Recorded data
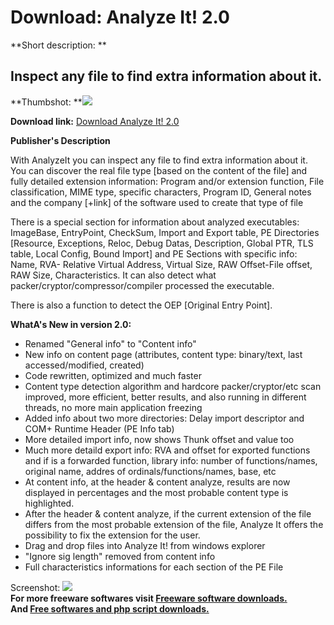 # Download: Analyze It! 2.0

**Short description: **

## Inspect any file to find extra information about it.

  
**Thumbshot: **![](http://www.freewarefiles.com/screenshot/analyzeit20_md.jpg)   
  
**Download link:** [Download Analyze It! 2.0](http://freesoftwares.boysofts.com/Analyze-It_program_43739.html)  
  

**Publisher's Description**  
  

With AnalyzeIt you can inspect any file to find extra information about it.
You can discover the real file type [based on the content of the file] and
fully detailed extension information: Program and/or extension function, File
classification, MIME type, specific characters, Program ID, General notes and
the company [+link] of the software used to create that type of file

There is a special section for information about analyzed executables:
ImageBase, EntryPoint, CheckSum, Import and Export table, PE Directories
[Resource, Exceptions, Reloc, Debug Datas, Description, Global PTR, TLS table,
Local Config, Bound Import] and PE Sections with specific info: Name, RVA-
Relative Virtual Address, Virtual Size, RAW Offset-File offset, RAW Size,
Characteristics. It can also detect what packer/cryptor/compressor/compiler
processed the executable.

There is also a function to detect the OEP [Original Entry Point].

**WhatA's New in version 2.0:**

  * Renamed "General info" to "Content info" 
  * New info on content page (attributes, content type: binary/text, last accessed/modified, created) 
  * Code rewritten, optimized and much faster 
  * Content type detection algorithm and hardcore packer/cryptor/etc scan improved, more efficient, better results, and also running in different threads, no more main application freezing 
  * Added info about two more directories: Delay import descriptor and COM+ Runtime Header (PE Info tab) 
  * More detailed import info, now shows Thunk offset and value too 
  * Much more detaild export info: RVA and offset for exported functions and if is a forwarded function, library info: number of functions/names, original name, addres of ordinals/functions/names, base, etc 
  * At content info, at the header & content analyze, results are now displayed in percentages and the most probable content type is highlighted. 
  * After the header & content analyze, if the current extension of the file differs from the most probable extension of the file, Analyze It offers the possibility to fix the extension for the user. 
  * Drag and drop files into Analyze It! from windows explorer 
  * "Ignore sig length" removed from content info 
  * Full characteristics informations for each section of the PE File 

  
  
Screenshot: ![](http://www.freewarefiles.com/screenshot/analyzeit20.jpg)  
**For more freeware softwares visit [Freeware software downloads.](http://freesoftwares.boysofts.com/)**   
**And [Free softwares and php script downloads.](http://www.boysofts.com/)**

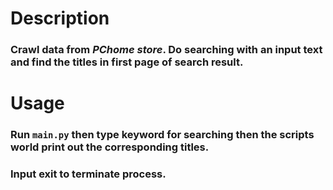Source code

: # Description

### Crawl data from *PChome store*. Do searching with an input text and find the titles in first page of search result.

# Usage

### Run `main.py` then type keyword for searching then the scripts world print out the corresponding titles.

### Input exit to terminate process.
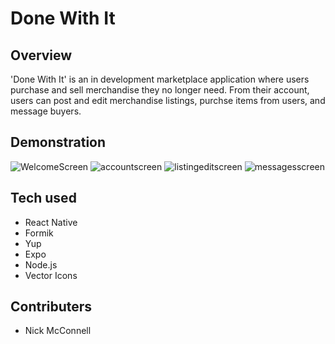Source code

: # Done With It

## Overview

'Done With It' is an in development marketplace application where users purchase and sell merchandise they no longer need.  From their account, users can post and edit merchandise listings, purchse items from users, and message buyers.

## Demonstration
![WelcomeScreen](app/assets/WelcomeScreen.png "WelcomeScreen")
![accountscreen](app/assets/AccountScreen.gif "accountscreen")
![listingeditscreen](app/assets/ListingEditScreen.png "listingeditscreen")
![messagesscreen](app/assets/MessagesScreen.png "messagesscreen")

## Tech used

- React Native
- Formik
- Yup
- Expo
- Node.js
- Vector Icons

## Contributers

- Nick McConnell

**WHAT YOU ARE ASKED TO DO**
Each line above that contains the string "results" should be copied.

**OUTPUT OF THE TASK**
  * Content type detection algorithm and hardcore packer/cryptor/etc scan improved, more efficient, better results, and also running in different threads, no more main application freezing 
  * At content info, at the header & content analyze, results are now displayed in percentages and the most probable content type is highlighted. 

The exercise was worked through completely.